REQUIRED ACTION
Although the records contain pictures, print none of them; print exactly the lines from the one with "- [x] 下载指定地址图片" through the last line.

SOURCE DATA
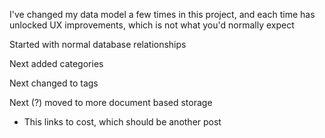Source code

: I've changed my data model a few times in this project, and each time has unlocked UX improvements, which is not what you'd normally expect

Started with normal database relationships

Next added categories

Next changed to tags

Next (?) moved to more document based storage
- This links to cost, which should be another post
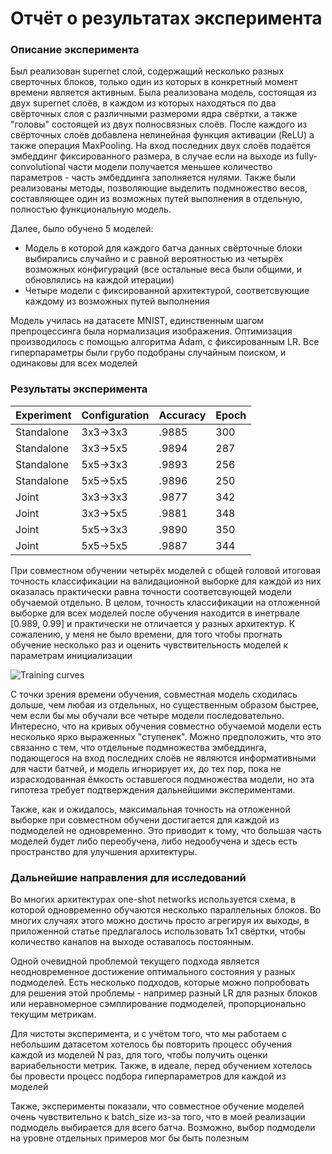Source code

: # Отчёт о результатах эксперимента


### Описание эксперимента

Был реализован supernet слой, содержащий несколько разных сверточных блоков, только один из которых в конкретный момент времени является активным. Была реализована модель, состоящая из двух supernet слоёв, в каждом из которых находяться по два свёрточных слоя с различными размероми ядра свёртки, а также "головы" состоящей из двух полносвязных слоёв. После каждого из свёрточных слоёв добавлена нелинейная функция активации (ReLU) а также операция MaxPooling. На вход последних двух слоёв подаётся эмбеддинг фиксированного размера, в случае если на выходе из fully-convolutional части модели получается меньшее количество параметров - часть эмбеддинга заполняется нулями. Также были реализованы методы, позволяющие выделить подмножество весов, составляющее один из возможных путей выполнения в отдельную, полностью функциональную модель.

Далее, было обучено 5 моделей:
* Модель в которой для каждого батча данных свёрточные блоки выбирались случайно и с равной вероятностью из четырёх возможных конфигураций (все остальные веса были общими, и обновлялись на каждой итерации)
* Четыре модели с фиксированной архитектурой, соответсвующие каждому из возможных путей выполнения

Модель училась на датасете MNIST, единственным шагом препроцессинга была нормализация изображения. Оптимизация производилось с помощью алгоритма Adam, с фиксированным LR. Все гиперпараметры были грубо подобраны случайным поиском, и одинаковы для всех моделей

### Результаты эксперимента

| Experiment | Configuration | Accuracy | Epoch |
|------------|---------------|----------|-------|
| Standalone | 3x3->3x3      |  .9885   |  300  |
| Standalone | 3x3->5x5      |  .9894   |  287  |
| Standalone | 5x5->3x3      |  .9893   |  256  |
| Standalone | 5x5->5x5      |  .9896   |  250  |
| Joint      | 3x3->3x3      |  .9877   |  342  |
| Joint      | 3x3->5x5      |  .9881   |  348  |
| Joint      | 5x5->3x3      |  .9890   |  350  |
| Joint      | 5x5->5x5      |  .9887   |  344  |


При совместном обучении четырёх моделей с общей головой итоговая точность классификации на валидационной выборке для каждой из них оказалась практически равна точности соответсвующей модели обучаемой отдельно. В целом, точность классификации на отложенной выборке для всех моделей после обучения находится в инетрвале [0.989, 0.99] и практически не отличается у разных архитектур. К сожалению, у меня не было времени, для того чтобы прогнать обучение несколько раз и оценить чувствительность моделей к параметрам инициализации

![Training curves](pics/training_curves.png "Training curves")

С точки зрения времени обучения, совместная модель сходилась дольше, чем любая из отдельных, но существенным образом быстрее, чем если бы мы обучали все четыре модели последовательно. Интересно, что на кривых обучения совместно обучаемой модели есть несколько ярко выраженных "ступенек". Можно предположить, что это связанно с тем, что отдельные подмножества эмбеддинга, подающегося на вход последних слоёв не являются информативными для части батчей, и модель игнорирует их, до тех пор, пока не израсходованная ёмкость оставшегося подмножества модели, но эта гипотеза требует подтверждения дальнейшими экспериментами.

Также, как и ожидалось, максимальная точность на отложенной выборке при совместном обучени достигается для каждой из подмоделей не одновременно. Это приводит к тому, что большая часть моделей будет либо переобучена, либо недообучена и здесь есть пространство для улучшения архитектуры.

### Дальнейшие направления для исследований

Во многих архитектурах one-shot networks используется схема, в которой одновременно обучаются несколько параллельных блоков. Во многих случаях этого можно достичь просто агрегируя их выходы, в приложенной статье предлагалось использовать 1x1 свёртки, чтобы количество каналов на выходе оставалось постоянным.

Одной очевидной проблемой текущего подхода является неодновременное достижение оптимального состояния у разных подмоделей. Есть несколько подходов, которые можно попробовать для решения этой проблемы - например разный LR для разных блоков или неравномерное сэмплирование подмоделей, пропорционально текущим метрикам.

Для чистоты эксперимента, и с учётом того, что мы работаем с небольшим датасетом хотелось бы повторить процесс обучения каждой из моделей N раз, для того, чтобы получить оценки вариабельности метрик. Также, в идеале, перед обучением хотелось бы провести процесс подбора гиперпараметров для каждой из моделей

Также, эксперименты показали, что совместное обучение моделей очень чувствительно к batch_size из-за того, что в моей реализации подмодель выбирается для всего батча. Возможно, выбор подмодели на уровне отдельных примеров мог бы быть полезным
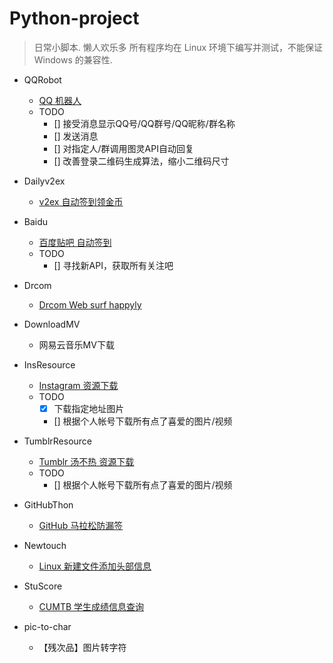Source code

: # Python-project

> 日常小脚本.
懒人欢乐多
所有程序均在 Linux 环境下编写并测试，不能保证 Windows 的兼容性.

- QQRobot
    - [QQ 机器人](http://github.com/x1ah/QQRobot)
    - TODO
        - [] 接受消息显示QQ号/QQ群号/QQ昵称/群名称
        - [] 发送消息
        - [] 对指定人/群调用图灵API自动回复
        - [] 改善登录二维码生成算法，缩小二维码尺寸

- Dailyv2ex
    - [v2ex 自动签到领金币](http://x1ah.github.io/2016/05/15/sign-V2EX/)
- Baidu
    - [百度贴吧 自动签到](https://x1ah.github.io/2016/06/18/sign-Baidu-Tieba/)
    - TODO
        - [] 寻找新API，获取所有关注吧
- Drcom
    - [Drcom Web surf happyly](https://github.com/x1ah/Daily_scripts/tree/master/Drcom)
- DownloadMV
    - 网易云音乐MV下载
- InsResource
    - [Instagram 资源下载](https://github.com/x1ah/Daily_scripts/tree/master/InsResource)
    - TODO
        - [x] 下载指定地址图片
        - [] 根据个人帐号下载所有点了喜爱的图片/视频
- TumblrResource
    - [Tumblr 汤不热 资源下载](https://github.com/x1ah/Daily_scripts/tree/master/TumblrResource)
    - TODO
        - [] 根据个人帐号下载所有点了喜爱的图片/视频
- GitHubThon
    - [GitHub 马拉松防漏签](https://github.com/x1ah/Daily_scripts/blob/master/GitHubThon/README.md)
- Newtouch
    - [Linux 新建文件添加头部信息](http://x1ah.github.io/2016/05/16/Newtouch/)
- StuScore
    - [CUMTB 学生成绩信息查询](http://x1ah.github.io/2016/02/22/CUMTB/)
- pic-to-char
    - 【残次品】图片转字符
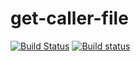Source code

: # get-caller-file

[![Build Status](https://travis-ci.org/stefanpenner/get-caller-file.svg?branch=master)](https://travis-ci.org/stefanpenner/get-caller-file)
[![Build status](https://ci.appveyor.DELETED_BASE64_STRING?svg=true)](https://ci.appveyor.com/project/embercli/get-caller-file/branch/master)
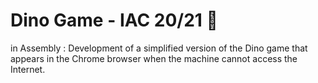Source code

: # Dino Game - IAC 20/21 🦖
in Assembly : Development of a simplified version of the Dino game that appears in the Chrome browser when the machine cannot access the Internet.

THE ANSWER
        - [x] 下载指定地址图片
        - [] 根据个人帐号下载所有点了喜爱的图片/视频
- TumblrResource
    - [Tumblr 汤不热 资源下载](https://github.com/x1ah/Daily_scripts/tree/master/TumblrResource)
    - TODO
        - [] 根据个人帐号下载所有点了喜爱的图片/视频
- GitHubThon
    - [GitHub 马拉松防漏签](https://github.com/x1ah/Daily_scripts/blob/master/GitHubThon/README.md)
- Newtouch
    - [Linux 新建文件添加头部信息](http://x1ah.github.io/2016/05/16/Newtouch/)
- StuScore
    - [CUMTB 学生成绩信息查询](http://x1ah.github.io/2016/02/22/CUMTB/)
- pic-to-char
    - 【残次品】图片转字符
Source code

: # get-caller-file

[![Build Status](https://travis-ci.org/stefanpenner/get-caller-file.svg?branch=master)](https://travis-ci.org/stefanpenner/get-caller-file)
[![Build status](https://ci.appveyor.DELETED_BASE64_STRING?svg=true)](https://ci.appveyor.com/project/embercli/get-caller-file/branch/master)
Source code

: # Dino Game - IAC 20/21 🦖
in Assembly : Development of a simplified version of the Dino game that appears in the Chrome browser when the machine cannot access the Internet.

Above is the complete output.